Observations of sea state variability across the south-west barrier reef-lagoon system of New-Caledonia from high-resolution Sentinel-3 measurements
Event: 2023 Ocean Surface Topography Science Team Meeting
Session: Coastal Altimetry
Presentation type: Type Forum only
Contribution: PDF file
The hydrodynamic functioning of barrier reef-lagoon (BRL) systems is key to understand the state of health of reef environment marine ecosystems. Moreover, coral reefs act as natural barriers, protecting coastlines from erosion and reducing the impact of storms and waves on the mainland.
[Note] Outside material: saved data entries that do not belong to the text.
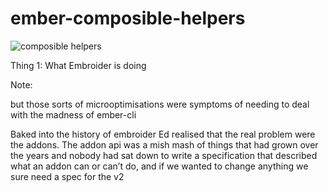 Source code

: # ember-composible-helpers

![composible helpers](/composible-config.png) <!-- .element style="margin-top: 50px; height: 550px" -->

Thing 1: What Embroider is doing
<!-- .element style="position: absolute; bottom: -100px; left: 0; font-size: 60%; color: grey;" -->

Note:

but those sorts of microoptimisations were symptoms of needing to deal with the madness of ember-cli

Baked into the history of embroider Ed realised that the real problem were the addons. The addon api was a mish mash of things that had grown over the years and nobody had sat down to write a specification that described what an addon can or can’t do, and if we wanted to change anything we sure need a spec for the v2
The dynamics of BRL systems is strongly controlled by incident waves. But in the case of extensive systems, such as the south-west lagoon of New-Caledonia, local winds blowing in the direction of maximum fetch are able to generate wind seas that can dominate the sea state conditions in the lagoon. To date, the spatial variability of sea states within extensive BRL systems has been little investigated because of the lack of data in such systems, and the inadequacy of local in situ sensors to characterize spatial patterns. The most comprehensive studies are certainly based on high-resolution modelling systems, coupling atmospheric, circulation and wave models, but the performance of these models are generally assessed only at a few specific locations, where in situ measurements are available. In this study, we investigate the capacity of satellite-borne radar measurements to monitor significant wave height (Hs) variability in the large south-west reef lagoon system of New-Caledonia over the period 2016-2021. We use high-resolution (20Hz) along-track measurements acquired from the SAR Radar Altimeter (SRAL) on board Sentinel-3A, which intersects the barrier reef with a near normal incidence. The 20Hz records are first filtered using an adaptive denoising method based on Empirical Mode Decomposition in order to enhance the signal-to-noise ratio at scales below 50km. A selection of S3A tracks occurring during energetic synoptic conditions are analyzed and reveal strong Hs gradients from offshore to the reef slope, with maximum reduction in the vicinity of the reef barrier as well as some systematic fluctuations within the lagoon. These patterns are investigated in combinations with in situ observations of wind and waves, as well as numerical model results, and are discussed to the light of existing knowledge on reef-lagoon dynamics and coastal altimetry performance.